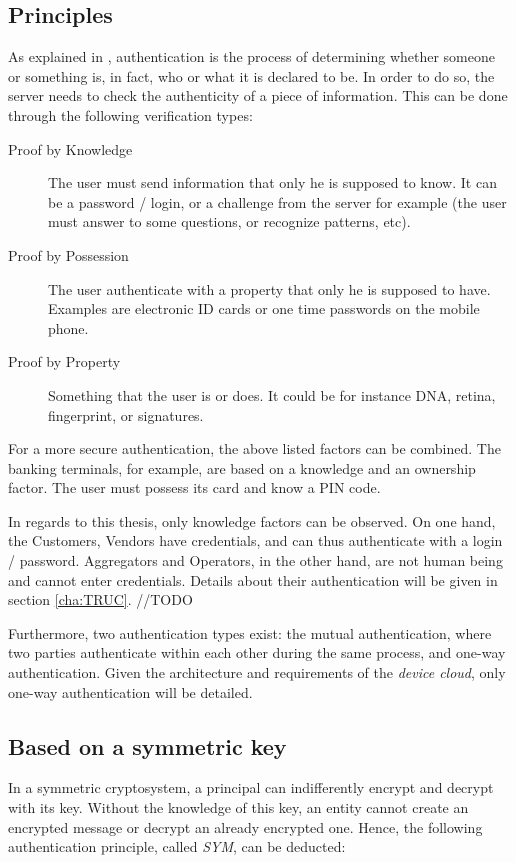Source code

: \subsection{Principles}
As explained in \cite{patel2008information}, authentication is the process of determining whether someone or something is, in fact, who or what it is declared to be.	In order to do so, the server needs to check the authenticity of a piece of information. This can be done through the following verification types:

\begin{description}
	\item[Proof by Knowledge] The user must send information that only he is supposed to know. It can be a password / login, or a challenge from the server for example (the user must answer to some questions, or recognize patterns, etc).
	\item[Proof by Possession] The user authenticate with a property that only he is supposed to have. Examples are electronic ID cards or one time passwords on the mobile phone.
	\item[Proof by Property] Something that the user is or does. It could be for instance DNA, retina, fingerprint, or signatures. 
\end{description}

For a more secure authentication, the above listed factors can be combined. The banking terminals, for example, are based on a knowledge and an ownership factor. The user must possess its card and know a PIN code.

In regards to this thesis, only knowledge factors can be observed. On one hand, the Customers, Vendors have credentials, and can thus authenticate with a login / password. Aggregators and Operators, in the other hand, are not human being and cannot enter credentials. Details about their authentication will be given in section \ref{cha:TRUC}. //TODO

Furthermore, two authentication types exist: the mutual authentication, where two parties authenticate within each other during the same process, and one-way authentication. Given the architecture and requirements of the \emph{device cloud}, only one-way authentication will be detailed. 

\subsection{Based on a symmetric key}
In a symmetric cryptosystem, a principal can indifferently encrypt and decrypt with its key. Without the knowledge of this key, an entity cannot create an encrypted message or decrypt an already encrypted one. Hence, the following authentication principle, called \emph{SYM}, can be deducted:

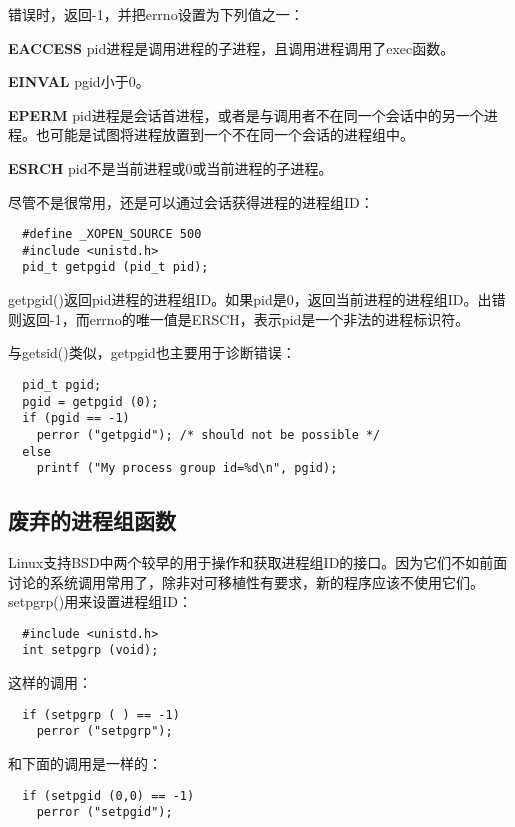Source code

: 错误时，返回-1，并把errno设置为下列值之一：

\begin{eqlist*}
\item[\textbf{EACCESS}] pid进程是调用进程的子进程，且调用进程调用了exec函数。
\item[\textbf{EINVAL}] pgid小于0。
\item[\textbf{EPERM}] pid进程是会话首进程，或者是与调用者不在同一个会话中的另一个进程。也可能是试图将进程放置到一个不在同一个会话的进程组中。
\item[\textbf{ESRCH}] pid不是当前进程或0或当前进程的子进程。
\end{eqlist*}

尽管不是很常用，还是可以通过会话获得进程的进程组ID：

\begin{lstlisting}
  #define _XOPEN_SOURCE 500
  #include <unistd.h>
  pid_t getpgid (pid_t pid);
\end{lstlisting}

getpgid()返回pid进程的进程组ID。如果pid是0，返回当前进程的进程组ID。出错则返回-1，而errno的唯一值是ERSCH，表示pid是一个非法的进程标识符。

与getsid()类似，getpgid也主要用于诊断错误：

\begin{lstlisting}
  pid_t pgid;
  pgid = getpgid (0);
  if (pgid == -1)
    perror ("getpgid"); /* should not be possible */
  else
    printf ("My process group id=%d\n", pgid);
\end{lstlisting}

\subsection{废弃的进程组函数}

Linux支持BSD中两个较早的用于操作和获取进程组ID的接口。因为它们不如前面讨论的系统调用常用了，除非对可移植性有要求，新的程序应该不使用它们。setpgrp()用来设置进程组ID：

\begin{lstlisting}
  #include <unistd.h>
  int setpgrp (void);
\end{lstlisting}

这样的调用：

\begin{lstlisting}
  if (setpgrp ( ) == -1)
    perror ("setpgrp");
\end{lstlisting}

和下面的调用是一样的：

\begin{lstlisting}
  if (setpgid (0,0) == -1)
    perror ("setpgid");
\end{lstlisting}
-- -- --
WHAT YOU WILL DO =>
Word for word, copy all the entries above, but with no pictures.

WORKED SOLUTION =>
Source code

: \subsection{Principles}
As explained in \cite{patel2008information}, authentication is the process of determining whether someone or something is, in fact, who or what it is declared to be.	In order to do so, the server needs to check the authenticity of a piece of information. This can be done through the following verification types:

\begin{description}
	\item[Proof by Knowledge] The user must send information that only he is supposed to know. It can be a password / login, or a challenge from the server for example (the user must answer to some questions, or recognize patterns, etc).
	\item[Proof by Possession] The user authenticate with a property that only he is supposed to have. Examples are electronic ID cards or one time passwords on the mobile phone.
	\item[Proof by Property] Something that the user is or does. It could be for instance DNA, retina, fingerprint, or signatures. 
\end{description}

For a more secure authentication, the above listed factors can be combined. The banking terminals, for example, are based on a knowledge and an ownership factor. The user must possess its card and know a PIN code.

In regards to this thesis, only knowledge factors can be observed. On one hand, the Customers, Vendors have credentials, and can thus authenticate with a login / password. Aggregators and Operators, in the other hand, are not human being and cannot enter credentials. Details about their authentication will be given in section \ref{cha:TRUC}. //TODO

Furthermore, two authentication types exist: the mutual authentication, where two parties authenticate within each other during the same process, and one-way authentication. Given the architecture and requirements of the \emph{device cloud}, only one-way authentication will be detailed. 

\subsection{Based on a symmetric key}
In a symmetric cryptosystem, a principal can indifferently encrypt and decrypt with its key. Without the knowledge of this key, an entity cannot create an encrypted message or decrypt an already encrypted one. Hence, the following authentication principle, called \emph{SYM}, can be deducted:

Source code

: 错误时，返回-1，并把errno设置为下列值之一：

\begin{eqlist*}
\item[\textbf{EACCESS}] pid进程是调用进程的子进程，且调用进程调用了exec函数。
\item[\textbf{EINVAL}] pgid小于0。
\item[\textbf{EPERM}] pid进程是会话首进程，或者是与调用者不在同一个会话中的另一个进程。也可能是试图将进程放置到一个不在同一个会话的进程组中。
\item[\textbf{ESRCH}] pid不是当前进程或0或当前进程的子进程。
\end{eqlist*}

尽管不是很常用，还是可以通过会话获得进程的进程组ID：

\begin{lstlisting}
  #define _XOPEN_SOURCE 500
  #include <unistd.h>
  pid_t getpgid (pid_t pid);
\end{lstlisting}

getpgid()返回pid进程的进程组ID。如果pid是0，返回当前进程的进程组ID。出错则返回-1，而errno的唯一值是ERSCH，表示pid是一个非法的进程标识符。

与getsid()类似，getpgid也主要用于诊断错误：

\begin{lstlisting}
  pid_t pgid;
  pgid = getpgid (0);
  if (pgid == -1)
    perror ("getpgid"); /* should not be possible */
  else
    printf ("My process group id=%d\n", pgid);
\end{lstlisting}

\subsection{废弃的进程组函数}

Linux支持BSD中两个较早的用于操作和获取进程组ID的接口。因为它们不如前面讨论的系统调用常用了，除非对可移植性有要求，新的程序应该不使用它们。setpgrp()用来设置进程组ID：

\begin{lstlisting}
  #include <unistd.h>
  int setpgrp (void);
\end{lstlisting}

这样的调用：

\begin{lstlisting}
  if (setpgrp ( ) == -1)
    perror ("setpgrp");
\end{lstlisting}

和下面的调用是一样的：

\begin{lstlisting}
  if (setpgid (0,0) == -1)
    perror ("setpgid");
\end{lstlisting}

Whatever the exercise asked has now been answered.